Module Stdune.StringSource

Sourcetype t = string
include module type of struct include StringLabels end with type t := t

Strings

Sourceval make : int -> char -> string

make n c is a string of length n with each index holding the character c.

Sourceval init : int -> f:(int -> char) -> string

init n ~f is a string of length n with index i holding the character f i (called in increasing index order).

  • since 4.02
Sourceval empty : string

The empty string.

  • since 4.13
Sourceval length : string -> int

length s is the length (number of bytes/characters) of s.

Sourceval get : string -> int -> char

get s i is the character at index i in s.

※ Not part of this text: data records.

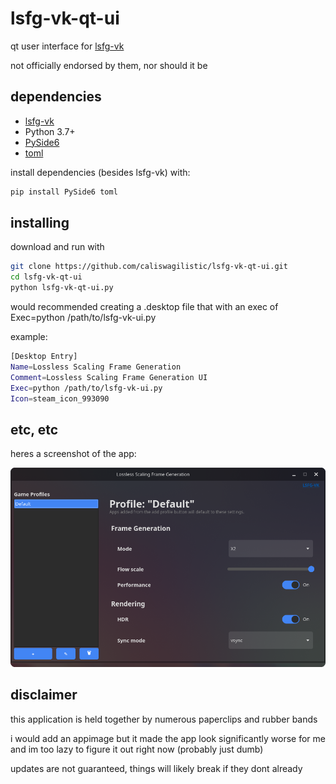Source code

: # lsfg-vk-qt-ui
qt user interface for [lsfg-vk](https://github.com/PancakeTAS/lsfg-vk/)

not officially endorsed by them, nor should it be

## dependencies
- [lsfg-vk](https://github.com/PancakeTAS/lsfg-vk/)
- Python 3.7+
- [PySide6](https://pypi.org/project/PySide6/)
- [toml](https://pypi.org/project/toml/)

install dependencies (besides lsfg-vk) with:

```bash
pip install PySide6 toml
```

## installing
download and run with
```bash
git clone https://github.com/caliswagilistic/lsfg-vk-qt-ui.git
cd lsfg-vk-qt-ui
python lsfg-vk-qt-ui.py
```
would recommended creating a .desktop file that with an exec of Exec=python /path/to/lsfg-vk-ui.py

example:
```bash
[Desktop Entry]
Name=Lossless Scaling Frame Generation
Comment=Lossless Scaling Frame Generation UI
Exec=python /path/to/lsfg-vk-ui.py
Icon=steam_icon_993090

```

## etc, etc
heres a screenshot of the app:

![example](example.png)

## disclaimer
this application is held together by numerous paperclips and rubber bands

i would add an appimage but it made the app look significantly worse for me and im too lazy to figure it out right now (probably just dumb)

updates are not guaranteed, things will likely break if they dont already

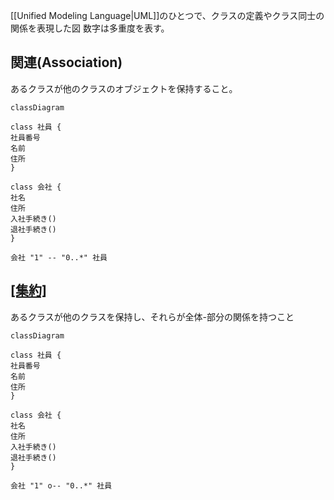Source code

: [[Unified Modeling Language|UML]]のひとつで、クラスの定義やクラス同士の関係を表現した図
数字は多重度を表す。

## 関連(Association)
あるクラスが他のクラスのオブジェクトを保持すること。
```mermaid
classDiagram

class 社員 {
社員番号
名前
住所
}

class 会社 {
社名
住所
入社手続き()
退社手続き()
}

会社 "1" -- "0..*" 社員
```
## [[集約]](Aggregation)
あるクラスが他のクラスを保持し、それらが全体-部分の関係を持つこと

```mermaid
classDiagram

class 社員 {
社員番号
名前
住所
}

class 会社 {
社名
住所
入社手続き()
退社手続き()
}

会社 "1" o-- "0..*" 社員
```

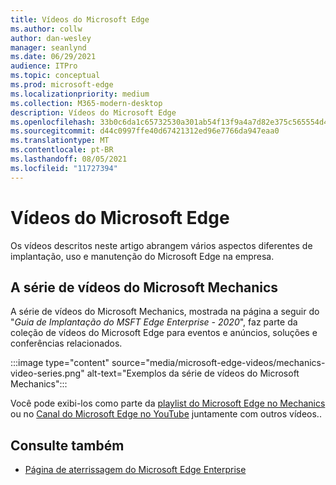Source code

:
 ```yaml
---
title: Vídeos do Microsoft Edge
ms.author: collw
author: dan-wesley
manager: seanlynd
ms.date: 06/29/2021
audience: ITPro
ms.topic: conceptual
ms.prod: microsoft-edge
ms.localizationpriority: medium
ms.collection: M365-modern-desktop
description: Vídeos do Microsoft Edge
ms.openlocfilehash: 33b0c6da1c65732530a301ab54f13f9a4a7d82e375c565554d4224a791bcc8ad
ms.sourcegitcommit: d44c0997ffe40d67421312ed96e7766da947eaa0
ms.translationtype: MT
ms.contentlocale: pt-BR
ms.lasthandoff: 08/05/2021
ms.locfileid: "11727394"
---
```

# <a name="microsoft-edge-videos"></a>Vídeos do Microsoft Edge

Os vídeos descritos neste artigo abrangem vários aspectos diferentes de implantação, uso e manutenção do Microsoft Edge na empresa.

## <a name="the-microsoft-mechanics-video-series"></a>A série de vídeos do Microsoft Mechanics

A série de vídeos do Microsoft Mechanics, mostrada na página a seguir do "*Guia de Implantação do MSFT Edge Enterprise - 2020*", faz parte da coleção de vídeos do Microsoft Edge para eventos e anúncios, soluções e conferências relacionados.

:::image type="content" source="media/microsoft-edge-videos/mechanics-video-series.png" alt-text="Exemplos da série de vídeos do Microsoft Mechanics":::

Você pode exibi-los como parte da [playlist do Microsoft Edge no Mechanics](https://www.youtube.com/playlist?list=PLXtHYVsvn_b-uXh1tMeYpT-0iD8tD3tFy) ou no [Canal do Microsoft Edge no YouTube](https://www.youtube.com/channel/UCIGx7oT8p6-jUpOfg98yelA) juntamente com outros vídeos..

## <a name="see-also"></a>Consulte também

- [Página de aterrissagem do Microsoft Edge Enterprise](https://aka.ms/EdgeEnterprise)
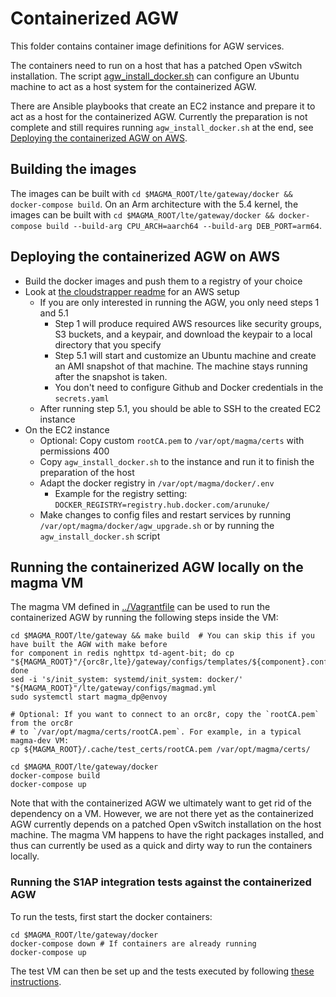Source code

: # Containerized AGW

This folder contains container image definitions for AGW services.

The containers need to run on a host that has a patched Open vSwitch installation.
The script [agw_install_docker.sh](../deploy/agw_install_docker.sh) can configure an Ubuntu machine to act as a
host system for the containerized AGW.

There are Ansible playbooks that create an EC2 instance and prepare it to act as
a host for the containerized AGW. Currently the preparation is not complete and
still requires running `agw_install_docker.sh` at the end, see [Deploying the
containerized AGW on AWS](#deploying-the-containerized-agw-on-aws).

## Building the images

The images can be built with `cd $MAGMA_ROOT/lte/gateway/docker && docker-compose build`.
On an Arm architecture with the 5.4 kernel, the images can be built with `cd $MAGMA_ROOT/lte/gateway/docker && docker-compose build --build-arg CPU_ARCH=aarch64 --build-arg DEB_PORT=arm64`.

## Deploying the containerized AGW on AWS

* Build the docker images and push them to a registry of your choice
* Look at [the cloudstrapper readme](../../../experimental/cloudstrapper/README.md) for an AWS setup
    * If you are only interested in running the AGW, you only need steps 1 and 5.1
      * Step 1 will produce required AWS resources like security groups, S3 buckets, and a keypair, and download the keypair to a local directory that you specify
      * Step 5.1 will start and customize an Ubuntu machine and create an AMI snapshot of that machine. The machine stays running after the snapshot is taken.
      * You don't need to configure Github and Docker credentials in the `secrets.yaml`
    * After running step 5.1, you should be able to SSH to the created EC2 instance
* On the EC2 instance
    * Optional: Copy custom `rootCA.pem` to  `/var/opt/magma/certs` with permissions 400
    * Copy `agw_install_docker.sh` to the instance and run it to finish the preparation of the host
    * Adapt the docker registry in `/var/opt/magma/docker/.env`
      * Example for the registry setting: `DOCKER_REGISTRY=registry.hub.docker.com/arunuke/`
    * Make changes to config files and restart services by running `/var/opt/magma/docker/agw_upgrade.sh` or by running the `agw_install_docker.sh` script

## Running the containerized AGW locally on the magma VM

The magma VM defined in [../Vagrantfile](../Vagrantfile) can be used to run the
containerized AGW by running the following steps inside the VM:

```
cd $MAGMA_ROOT/lte/gateway && make build  # You can skip this if you have built the AGW with make before
for component in redis nghttpx td-agent-bit; do cp "${MAGMA_ROOT}"/{orc8r,lte}/gateway/configs/templates/${component}.conf.template; done
sed -i 's/init_system: systemd/init_system: docker/' "${MAGMA_ROOT}"/lte/gateway/configs/magmad.yml
sudo systemctl start magma_dp@envoy

# Optional: If you want to connect to an orc8r, copy the `rootCA.pem` from the orc8r
# to `/var/opt/magma/certs/rootCA.pem`. For example, in a typical magma-dev VM:
cp ${MAGMA_ROOT}/.cache/test_certs/rootCA.pem /var/opt/magma/certs/

cd $MAGMA_ROOT/lte/gateway/docker
docker-compose build
docker-compose up
```

Note that with the containerized AGW we ultimately want to get rid of the dependency
on a VM. However, we are not there yet as the containerized AGW currently depends
on a patched Open vSwitch installation on the host machine. The magma VM happens
to have the right packages installed, and thus can currently be used as a quick
and dirty way to run the containers locally.

### Running the S1AP integration tests against the containerized AGW

To run the tests, first start the docker containers:

```
cd $MAGMA_ROOT/lte/gateway/docker
docker-compose down # If containers are already running
docker-compose up
```

The test VM can then be set up and the tests executed by following
[these instructions](https://docs.magmacore.org/docs/next/lte/s1ap_tests#test-vm-setup).
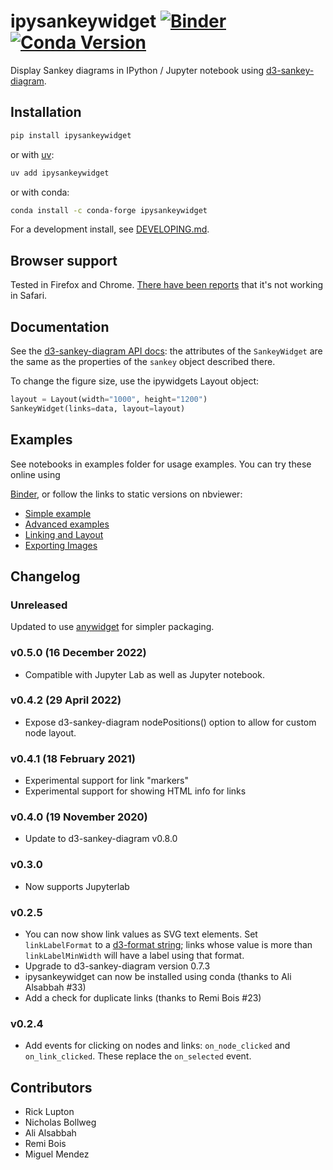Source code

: # ipysankeywidget [![Binder](https://mybinder.org/badge.svg)](https://mybinder.org/v2/gh/ricklupton/ipysankeywidget/master?urlpath=lab/tree/examples/Simple%20example.ipynb) [![Conda Version](https://img.shields.io/conda/vn/conda-forge/ipysankeywidget.svg)](https://anaconda.org/conda-forge/ipysankeywidget) 

Display Sankey diagrams in IPython / Jupyter notebook using [d3-sankey-diagram](https://github.com/ricklupton/d3-sankey-diagram).

## Installation

```sh
pip install ipysankeywidget
```

or with [uv](https://github.com/astral-sh/uv):

```sh
uv add ipysankeywidget
```

or with conda:

```sh
conda install -c conda-forge ipysankeywidget
```

For a development install, see [DEVELOPING.md](DEVELOPING.md).

## Browser support

Tested in Firefox and Chrome. [There have been reports](https://github.com/ricklupton/ipysankeywidget/issues/2) that it's not working in Safari.
    
## Documentation

See the
[d3-sankey-diagram API docs](https://github.com/ricklupton/d3-sankey-diagram/wiki):
the attributes of the `SankeyWidget` are the same as the properties of the `sankey` object described there.

To change the figure size, use the ipywidgets Layout object:

```python
layout = Layout(width="1000", height="1200")
SankeyWidget(links=data, layout=layout)
```

## Examples

See notebooks in examples folder for usage examples. You can try these online
using

[Binder](https://mybinder.org/v2/gh/ricklupton/ipysankeywidget/master?urlpath=lab/tree/examples/Simple%20example.ipynb),
or follow the links to static versions on nbviewer:
- [Simple example](http://nbviewer.jupyter.org/github/ricklupton/ipysankeywidget/blob/master/examples/Simple%20example.ipynb)
- [Advanced examples](http://nbviewer.jupyter.org/github/ricklupton/ipysankeywidget/blob/master/examples/More%20examples.ipynb)
- [Linking and Layout](http://nbviewer.jupyter.org/github/ricklupton/ipysankeywidget/blob/master/examples/Linking%20and%20Layout.ipynb)
- [Exporting Images](http://nbviewer.jupyter.org/github/ricklupton/ipysankeywidget/blob/master/examples/Exporting%20Images.ipynb)

## Changelog

### Unreleased

Updated to use [anywidget](https://anywidget.dev/) for simpler packaging.

### v0.5.0 (16 December 2022)

- Compatible with Jupyter Lab as well as Jupyter notebook.

### v0.4.2 (29 April 2022)

- Expose d3-sankey-diagram nodePositions() option to allow for custom node layout.

### v0.4.1 (18 February 2021)

- Experimental support for link "markers"
- Experimental support for showing HTML info for links

### v0.4.0 (19 November 2020)

- Update to d3-sankey-diagram v0.8.0

### v0.3.0

- Now supports Jupyterlab

### v0.2.5

- You can now show link values as SVG text elements. Set `linkLabelFormat` to a [d3-format string](https://github.com/d3/d3-format#locale_format); links whose value is more than `linkLabelMinWidth` will have a label using that format.
- Upgrade to d3-sankey-diagram version 0.7.3
- ipysankeywidget can now be installed using conda (thanks to Ali Alsabbah #33)
- Add a check for duplicate links (thanks to Remi Bois #23)

### v0.2.4

- Add events for clicking on nodes and links: `on_node_clicked` and
  `on_link_clicked`. These replace the `on_selected` event.

## Contributors

- Rick Lupton
- Nicholas Bollweg
- Ali Alsabbah
- Remi Bois
- Miguel Mendez

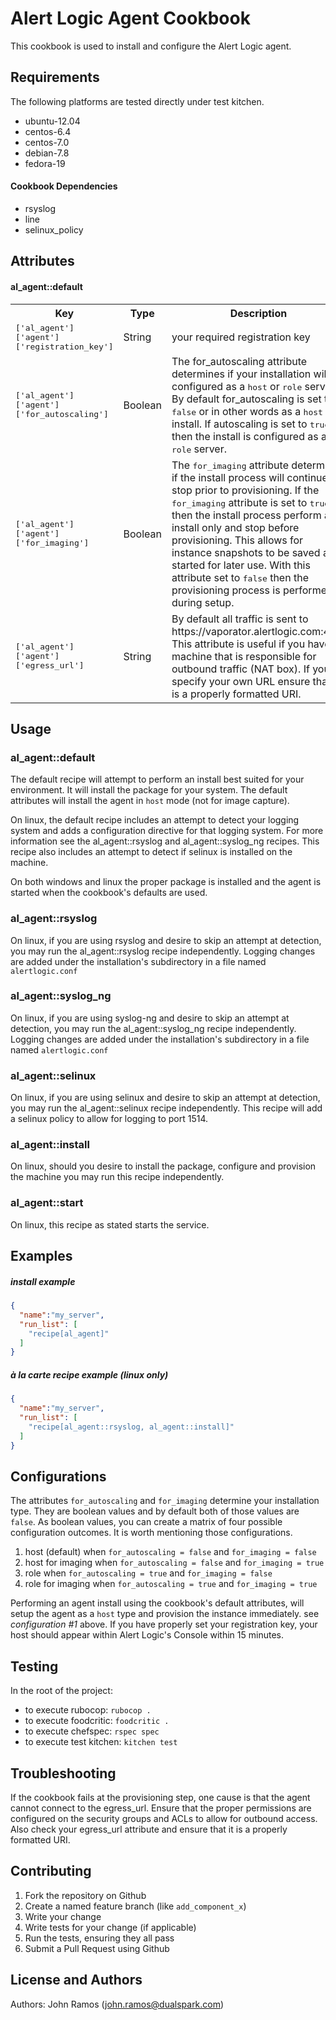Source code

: Alert Logic Agent Cookbook
=================
This cookbook is used to install and configure the Alert Logic agent.

Requirements
------------
The following platforms are tested directly under test kitchen.

- ubuntu-12.04
- centos-6.4
- centos-7.0
- debian-7.8
- fedora-19

#### Cookbook Dependencies
- rsyslog
- line
- selinux_policy

Attributes
----------
#### al_agent::default
<table>
  <tr>
    <th>Key</th>
    <th>Type</th>
    <th>Description</th>
    <th>Default</th>
  </tr>
  <tr>
    <td><tt>['al_agent']['agent']['registration_key']</tt></td>
    <td>String</td>
    <td>your required registration key</td>
    <td><tt>your_registration_key_here</tt></td>
  </tr>
  <tr>
    <td><tt>['al_agent']['agent']['for_autoscaling']</tt></td>
    <td>Boolean</td>
    <td>
      The for_autoscaling attribute determines if your installation will be configured as a <tt>host</tt> or <tt>role</tt> server.  By default for_autoscaling is set to <tt>false</tt> or in other words as a <tt>host</tt> install.  If autoscaling is set to <tt>true</tt> then the install is configured as a <tt>role</tt> server.
    </td>
    <td><tt>false</tt></td>
  </tr>
  <tr>
    <td><tt>['al_agent']['agent']['for_imaging']</tt></td>
    <td>Boolean</td>
    <td>
      The <tt>for_imaging</tt> attribute determines if the install process will continue or stop prior to provisioning.  If the <tt>for_imaging</tt> attribute is set to <tt>true</tt> then the install process perform an install only and stop before provisioning.  This allows for instance snapshots to be saved and started for later use.  With this attribute set to <tt>false</tt> then the provisioning process is performed during setup.
    </td>
    <td><tt>false</tt></td>
  </tr>
  <tr>
    <td><tt>['al_agent']['agent']['egress_url']</tt></td>
    <td>String</td>
    <td>
      By default all traffic is sent to https://vaporator.alertlogic.com:443.  This attribute is useful if you have a machine that is responsible for outbound traffic (NAT box).  If you specify your own URL ensure that it is a properly formatted URI.
    </td>
    <td><tt>https://vaporator.alertlogic.com:443</tt></td>
  </tr>  
</table>

<!-- | Key | Type | Description | Default |
| ---- | :----: | ---- | ---- |
| ['al_agent']['agent']['registration_key'] | String | required registration key | your_registration_key_here |
| ['al_agent']['agent']['for_autoscaling'] | Boolean | The for_autoscaling attribute determines if your installation will be configured as a `host` or `role` server. By default for_autoscaling is set to `false` or in other words as a `host` install. If autoscaling is set to `true` then the install is configured as a `role` server. | false |
| ['al_agent']['agent']['for_imaging'] | Boolean | The for_imaging attribute determines if the install process will continue or stop prior to provisioning. If the for_imaging attribute is set to `true` then the install process perform an install only and stop before provisioning. This allows for instance snapshots to be saved and started for later use. With this attribute set to `false` then the provisioning process is performed during setup. | false
| ['al_agent']['agent']['egress_url'] | String | By default all traffic is sent to vaporator.alertlogic.com:443. This attribute is useful if you have a machine that is responsible for outbound traffic (NAT box). | https://vaporator.alertlogic.com:443 | -->

Usage
-----
### al_agent::default
The default recipe will attempt to perform an install best suited for your environment.  It will install the package for your system. The default attributes will install the agent in `host` mode (not for image capture).

On linux, the default recipe includes an attempt to detect your logging system and adds a configuration directive for that logging system.  For more information see the al_agent::rsyslog and al_agent::syslog_ng recipes.  This recipe also includes an attempt to detect if selinux is installed on the machine.

On both windows and linux the proper package is installed and the agent is started when the cookbook's defaults are used.

### al_agent::rsyslog
On linux, if you are using rsyslog and desire to skip an attempt at detection, you may run the al_agent::rsyslog recipe independently.  Logging changes are added under the installation's subdirectory in a file named `alertlogic.conf`

### al_agent::syslog_ng
On linux, if you are using syslog-ng and desire to skip an attempt at detection, you may run the al_agent::syslog_ng recipe independently.  Logging changes are added under the installation's subdirectory in a file named `alertlogic.conf`

### al_agent::selinux
On linux, if you are using selinux and desire to skip an attempt at detection, you may run the al_agent::selinux recipe independently. This recipe will add a selinux policy to allow for logging to port 1514.

### al_agent::install
On linux, should you desire to install the package, configure and provision the machine you may run this recipe independently.

### al_agent::start
On linux, this recipe as stated starts the service.


Examples
--------

##### install example
```json
{
  "name":"my_server",
  "run_list": [
    "recipe[al_agent]"
  ]
}
```

##### à la carte recipe example (linux only)
```json
{
  "name":"my_server",
  "run_list": [
    "recipe[al_agent::rsyslog, al_agent::install]"
  ]
}
```


Configurations
--------------
The attributes `for_autoscaling` and `for_imaging` determine your installation type.  They are boolean values and by default both of those values are `false`.  As boolean values, you can create a matrix of four possible configuration outcomes.  It is worth mentioning those configurations.

1. host (default) when `for_autoscaling = false` and `for_imaging = false`
2. host for imaging when `for_autoscaling = false` and `for_imaging = true`
3. role when `for_autoscaling = true` and `for_imaging = false`
4. role for imaging when `for_autoscaling = true` and `for_imaging = true`

Performing an agent install using the cookbook's default attributes, will setup the agent as a `host` type and provision the instance immediately. see *configuration #1* above.  If you have properly set your registration key, your host should appear within Alert Logic's Console within 15 minutes.

Testing
-------

In the root of the project:
- to execute rubocop: `rubocop .`
- to execute foodcritic: `foodcritic .`
- to execute chefspec: `rspec spec`
- to execute test kitchen: `kitchen test`


Troubleshooting
---------------

If the cookbook fails at the provisioning step, one cause is that the agent cannot connect to the egress_url.  Ensure that the proper permissions are configured on the security groups and ACLs to allow for outbound access.  Also check your egress_url attribute and ensure that it is a properly formatted URI.


Contributing
------------

1. Fork the repository on Github
2. Create a named feature branch (like `add_component_x`)
3. Write your change
4. Write tests for your change (if applicable)
5. Run the tests, ensuring they all pass
6. Submit a Pull Request using Github

License and Authors
-------------------
Authors: John Ramos (john.ramos@dualspark.com)
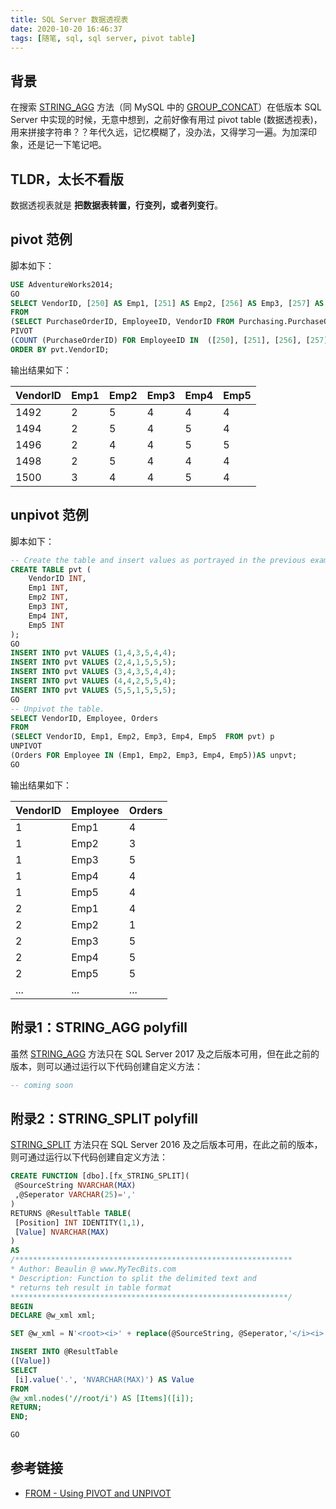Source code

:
```yaml
---
title: SQL Server 数据透视表
date: 2020-10-20 16:46:37
tags: [随笔, sql, sql server, pivot table]
---
```


## 背景

在搜索 [STRING_AGG](https://docs.microsoft.com/en-us/sql/t-sql/functions/string-agg-transact-sql?view=sql-server-ver15) 方法（同 MySQL 中的 [GROUP_CONCAT](https://dev.mysql.com/doc/refman/8.0/en/aggregate-functions.html#function_group-concat)）在低版本 SQL Server 中实现的时候，无意中想到，之前好像有用过 pivot table (数据透视表)，用来拼接字符串？？年代久远，记忆模糊了，没办法，又得学习一遍。为加深印象，还是记一下笔记吧。

## TLDR，太长不看版

数据透视表就是 **把数据表转置，行变列，或者列变行**。

## pivot 范例

脚本如下：

``` sql
USE AdventureWorks2014;  
GO  
SELECT VendorID, [250] AS Emp1, [251] AS Emp2, [256] AS Emp3, [257] AS Emp4, [260] AS Emp5  
FROM   
(SELECT PurchaseOrderID, EmployeeID, VendorID FROM Purchasing.PurchaseOrderHeader) p  
PIVOT  
(COUNT (PurchaseOrderID) FOR EmployeeID IN  ([250], [251], [256], [257], [260])) AS pvt  
ORDER BY pvt.VendorID;
```

输出结果如下：

|VendorID    |    Emp1    |    Emp2    |    Emp3    |    Emp4    |    Emp5    |
|------------|------------|------------|------------|------------|------------|
|1492        |     2      |       5      |     4      |     4      |     4    |
|1494        |     2      |       5      |     4      |     5      |     4    |
|1496        |     2      |       4      |     4      |     5      |     5    |
|1498        |     2      |       5      |     4      |     4      |     4    |
|1500        |     3      |       4      |     4      |     5      |     4    |

## unpivot 范例

脚本如下：

```sql
-- Create the table and insert values as portrayed in the previous example.  
CREATE TABLE pvt (
    VendorID INT, 
    Emp1 INT, 
    Emp2 INT,  
    Emp3 INT, 
    Emp4 INT, 
    Emp5 INT
);  
GO  
INSERT INTO pvt VALUES (1,4,3,5,4,4);  
INSERT INTO pvt VALUES (2,4,1,5,5,5);  
INSERT INTO pvt VALUES (3,4,3,5,4,4);  
INSERT INTO pvt VALUES (4,4,2,5,5,4);  
INSERT INTO pvt VALUES (5,5,1,5,5,5);  
GO  
-- Unpivot the table.  
SELECT VendorID, Employee, Orders  
FROM   
(SELECT VendorID, Emp1, Emp2, Emp3, Emp4, Emp5  FROM pvt) p  
UNPIVOT  
(Orders FOR Employee IN (Emp1, Emp2, Emp3, Emp4, Emp5))AS unpvt;  
GO
```

输出结果如下：

|VendorID  |  Employee  |  Orders|
|-----------|-----------|--------|
|1      |      Emp1    |   4|
|1      |      Emp2    |   3|
|1      |      Emp3    |   5|
|1      |      Emp4    |   4|
|1      |      Emp5    |   4|
|2      |      Emp1    |   4|
|2      |      Emp2    |   1|
|2      |      Emp3    |   5|
|2      |      Emp4    |   5|
|2      |      Emp5    |   5|
|...  |...  |...  |

## 附录1：STRING_AGG polyfill

虽然 [STRING_AGG](https://docs.microsoft.com/en-us/sql/t-sql/functions/string-agg-transact-sql?view=sql-server-ver15) 方法只在 SQL Server 2017 及之后版本可用，但在此之前的版本，则可以通过运行以下代码创建自定义方法：

``` sql
-- coming soon
```

## 附录2：STRING_SPLIT polyfill

[STRING_SPLIT](https://docs.microsoft.com/en-us/sql/t-sql/functions/string-split-transact-sql?view=sql-server-ver15) 方法只在 SQL Server 2016 及之后版本可用，在此之前的版本，则可通过运行以下代码创建自定义方法：

``` sql
CREATE FUNCTION [dbo].[fx_STRING_SPLIT](
 @SourceString NVARCHAR(MAX)
 ,@Seperator VARCHAR(25)=','
)
RETURNS @ResultTable TABLE(
 [Position] INT IDENTITY(1,1),
 [Value] NVARCHAR(MAX)
)
AS
/**************************************************************
* Author: Beaulin @ www.MyTecBits.com
* Description: Function to split the delimited text and
* returns teh result in table format
**************************************************************/
BEGIN
DECLARE @w_xml xml;

SET @w_xml = N'<root><i>' + replace(@SourceString, @Seperator,'</i><i>') + '</i></root>';

INSERT INTO @ResultTable
([Value])
SELECT 
 [i].value('.', 'NVARCHAR(MAX)') AS Value 
FROM 
@w_xml.nodes('//root/i') AS [Items]([i]);
RETURN;
END;

GO
```

## 参考链接

- [FROM - Using PIVOT and UNPIVOT](https://docs.microsoft.com/en-us/sql/t-sql/queries/from-using-pivot-and-unpivot?view=sql-server-ver15)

This is the same as writing s.[i].

Sourceval of_char : char -> string

of_char c is c as a string.

  • since 5.5
Sourceval of_bytes : bytes -> string

Return a new string that contains the same bytes as the given byte sequence.

  • since 4.13
Sourceval to_bytes : string -> bytes

Return a new byte sequence that contains the same bytes as the given string.

  • since 4.13
Sourceval blit : src:string -> src_pos:int -> dst:bytes -> dst_pos:int -> len:int -> unit

Same as Bytes.blit_string which should be preferred.

Concatenating

Note. The Stdlib.(^) binary operator concatenates two strings.

Sourceval concat : sep:string -> string list -> string

concat ~sep ss concatenates the list of strings ss, inserting the separator string sep between each.

Sourceval cat : string -> string -> string

cat s1 s2 concatenates s1 and s2 (s1 ^ s2).

  • since 4.13

Predicates and comparisons

Sourceval starts_with : prefix:string -> string -> bool

starts_with ~prefix s is true if and only if s starts with prefix.

  • since 4.13
Sourceval ends_with : suffix:string -> string -> bool

ends_with ~suffix s is true if and only if s ends with suffix.

  • since 4.13
Sourceval includes : affix:string -> string -> bool

includes ~affix s is true if and only if affix occurs in s.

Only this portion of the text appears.